* [Work order] Each record is to be printed again exactly, though not its pictures.

* [The records]
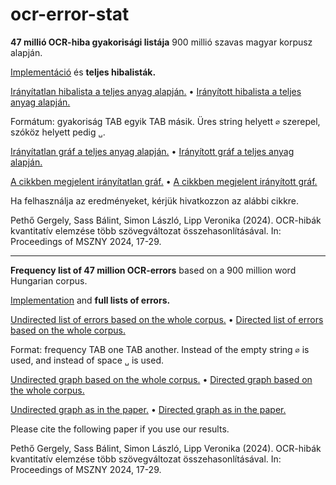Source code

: # ocr-error-stat

__47 millió OCR-hiba gyakorisági listája__ 900 millió szavas magyar korpusz alapján.

[Implementáció](..) és __teljes hibalisták.__

[Irányítatlan hibalista a teljes anyag alapján.](undir_full.zip)
•
[Irányított hibalista a teljes anyag alapján.](direc_full.zip)

Formátum: gyakoriság TAB egyik TAB másik.
Üres string helyett `∅` szerepel, szóköz helyett pedig `␣`.

[Irányítatlan gráf a teljes anyag alapján.](undir.full.png)
•
[Irányított gráf a teljes anyag alapján.](direc.full.png)

[A cikkben megjelent irányítatlan gráf.](undir.orig.png)
•
[A cikkben megjelent irányított gráf.](direc.orig.png)

Ha felhasználja az eredményeket, kérjük hivatkozzon az alábbi cikkre.

Pethő Gergely, Sass Bálint, Simon László, Lipp Veronika (2024). OCR-hibák kvantitatív elemzése több szövegváltozat összehasonlításával. In: Proceedings of MSZNY 2024, 17-29.

---

__Frequency list of 47 million OCR-errors__ based on a 900 million word Hungarian corpus.

[Implementation](..) and __full lists of errors.__

[Undirected list of errors based on the whole corpus.](undir_full.zip)
•
[Directed list of errors based on the whole corpus.](direc_full.zip)

Format: frequency TAB one TAB another.
Instead of the empty string `∅` is used, and instead of space `␣` is used.

[Undirected graph based on the whole corpus.](undir.full.png)
•
[Directed graph based on the whole corpus.](direc.full.png)

[Undirected graph as in the paper.](undir.orig.png)
•
[Directed graph as in the paper.](direc.orig.png)

Please cite the following paper if you use our results.

Pethő Gergely, Sass Bálint, Simon László, Lipp Veronika (2024). OCR-hibák kvantitatív elemzése több szövegváltozat összehasonlításával. In: Proceedings of MSZNY 2024, 17-29.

* [Reply to the exercise]
Source code

: # ocr-error-stat

__47 millió OCR-hiba gyakorisági listája__ 900 millió szavas magyar korpusz alapján.

[Implementáció](..) és __teljes hibalisták.__

[Irányítatlan hibalista a teljes anyag alapján.](undir_full.zip)
•
[Irányított hibalista a teljes anyag alapján.](direc_full.zip)

Formátum: gyakoriság TAB egyik TAB másik.
Üres string helyett `∅` szerepel, szóköz helyett pedig `␣`.

[Irányítatlan gráf a teljes anyag alapján.](undir.full.png)
•
[Irányított gráf a teljes anyag alapján.](direc.full.png)

[A cikkben megjelent irányítatlan gráf.](undir.orig.png)
•
[A cikkben megjelent irányított gráf.](direc.orig.png)

Ha felhasználja az eredményeket, kérjük hivatkozzon az alábbi cikkre.

Pethő Gergely, Sass Bálint, Simon László, Lipp Veronika (2024). OCR-hibák kvantitatív elemzése több szövegváltozat összehasonlításával. In: Proceedings of MSZNY 2024, 17-29.

---

__Frequency list of 47 million OCR-errors__ based on a 900 million word Hungarian corpus.

[Implementation](..) and __full lists of errors.__

[Undirected list of errors based on the whole corpus.](undir_full.zip)
•
[Directed list of errors based on the whole corpus.](direc_full.zip)

Format: frequency TAB one TAB another.
Instead of the empty string `∅` is used, and instead of space `␣` is used.

[Undirected graph based on the whole corpus.](undir.full.png)
•
[Directed graph based on the whole corpus.](direc.full.png)

[Undirected graph as in the paper.](undir.orig.png)
•
[Directed graph as in the paper.](direc.orig.png)

Please cite the following paper if you use our results.

Pethő Gergely, Sass Bálint, Simon László, Lipp Veronika (2024). OCR-hibák kvantitatív elemzése több szövegváltozat összehasonlításával. In: Proceedings of MSZNY 2024, 17-29.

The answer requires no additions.